* TASK TO COMPLETE *
In the entries below, count every line with the word "This". Return only the count.

(Saved data entries)
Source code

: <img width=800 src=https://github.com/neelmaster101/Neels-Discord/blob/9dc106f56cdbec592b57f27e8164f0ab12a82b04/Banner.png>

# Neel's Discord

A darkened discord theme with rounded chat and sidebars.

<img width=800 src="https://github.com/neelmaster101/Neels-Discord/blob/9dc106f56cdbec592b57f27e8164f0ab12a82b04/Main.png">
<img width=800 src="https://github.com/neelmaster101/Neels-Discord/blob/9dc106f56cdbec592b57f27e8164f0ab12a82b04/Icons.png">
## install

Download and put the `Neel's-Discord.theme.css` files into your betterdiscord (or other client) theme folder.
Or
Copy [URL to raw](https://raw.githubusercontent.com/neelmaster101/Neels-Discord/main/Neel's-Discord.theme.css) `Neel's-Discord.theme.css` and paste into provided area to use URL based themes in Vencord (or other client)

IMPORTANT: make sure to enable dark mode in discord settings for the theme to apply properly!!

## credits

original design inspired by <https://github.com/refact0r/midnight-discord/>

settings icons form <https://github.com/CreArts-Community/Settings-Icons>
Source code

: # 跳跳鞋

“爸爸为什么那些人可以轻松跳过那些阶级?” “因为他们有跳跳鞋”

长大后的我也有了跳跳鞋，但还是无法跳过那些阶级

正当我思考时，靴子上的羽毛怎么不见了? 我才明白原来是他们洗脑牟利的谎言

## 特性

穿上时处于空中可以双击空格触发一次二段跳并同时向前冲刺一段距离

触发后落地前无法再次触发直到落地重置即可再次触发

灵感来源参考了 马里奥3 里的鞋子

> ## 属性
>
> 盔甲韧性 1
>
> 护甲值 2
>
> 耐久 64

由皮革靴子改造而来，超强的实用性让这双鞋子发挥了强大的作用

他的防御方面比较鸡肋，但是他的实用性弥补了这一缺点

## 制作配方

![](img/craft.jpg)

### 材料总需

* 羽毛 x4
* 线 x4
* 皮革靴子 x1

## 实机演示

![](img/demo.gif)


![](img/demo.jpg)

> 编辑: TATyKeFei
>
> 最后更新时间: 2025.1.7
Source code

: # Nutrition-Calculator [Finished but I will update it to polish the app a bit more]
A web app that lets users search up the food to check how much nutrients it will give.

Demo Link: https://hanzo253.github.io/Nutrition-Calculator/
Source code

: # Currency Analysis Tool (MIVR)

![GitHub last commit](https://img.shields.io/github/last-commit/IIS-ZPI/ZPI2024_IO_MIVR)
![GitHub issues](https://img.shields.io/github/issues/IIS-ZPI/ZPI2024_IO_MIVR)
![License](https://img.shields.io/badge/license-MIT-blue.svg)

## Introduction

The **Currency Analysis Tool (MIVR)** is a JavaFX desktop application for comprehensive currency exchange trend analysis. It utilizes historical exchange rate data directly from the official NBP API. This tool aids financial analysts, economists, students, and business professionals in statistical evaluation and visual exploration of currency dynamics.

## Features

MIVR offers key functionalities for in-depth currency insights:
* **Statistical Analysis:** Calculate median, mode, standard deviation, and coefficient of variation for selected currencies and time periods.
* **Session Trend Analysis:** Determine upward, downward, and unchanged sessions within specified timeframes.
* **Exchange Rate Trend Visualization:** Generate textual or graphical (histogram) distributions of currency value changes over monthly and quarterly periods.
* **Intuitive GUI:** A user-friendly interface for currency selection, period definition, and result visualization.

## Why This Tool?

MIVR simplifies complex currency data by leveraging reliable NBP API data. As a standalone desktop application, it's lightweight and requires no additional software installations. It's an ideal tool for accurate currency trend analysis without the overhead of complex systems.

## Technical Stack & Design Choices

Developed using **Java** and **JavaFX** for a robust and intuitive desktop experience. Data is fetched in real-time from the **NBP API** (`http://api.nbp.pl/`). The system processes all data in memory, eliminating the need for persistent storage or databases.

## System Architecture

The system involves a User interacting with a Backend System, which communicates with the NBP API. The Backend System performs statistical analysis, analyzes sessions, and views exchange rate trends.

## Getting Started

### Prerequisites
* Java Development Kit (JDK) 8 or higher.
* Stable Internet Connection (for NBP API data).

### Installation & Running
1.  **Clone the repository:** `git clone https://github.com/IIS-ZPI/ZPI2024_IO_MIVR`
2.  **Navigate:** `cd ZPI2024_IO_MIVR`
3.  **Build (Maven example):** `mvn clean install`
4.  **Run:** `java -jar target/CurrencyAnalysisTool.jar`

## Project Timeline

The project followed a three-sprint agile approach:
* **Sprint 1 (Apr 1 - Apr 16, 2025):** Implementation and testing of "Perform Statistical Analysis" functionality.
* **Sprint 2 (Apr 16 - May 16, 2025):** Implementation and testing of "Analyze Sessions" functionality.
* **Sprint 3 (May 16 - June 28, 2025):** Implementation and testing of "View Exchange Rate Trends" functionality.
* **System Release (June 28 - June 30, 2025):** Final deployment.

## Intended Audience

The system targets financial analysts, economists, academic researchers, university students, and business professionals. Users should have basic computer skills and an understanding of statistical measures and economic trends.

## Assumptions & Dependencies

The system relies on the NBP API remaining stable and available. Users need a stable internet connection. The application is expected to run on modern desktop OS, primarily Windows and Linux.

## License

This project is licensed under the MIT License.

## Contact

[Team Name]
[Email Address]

* WRITTEN REPLY *
3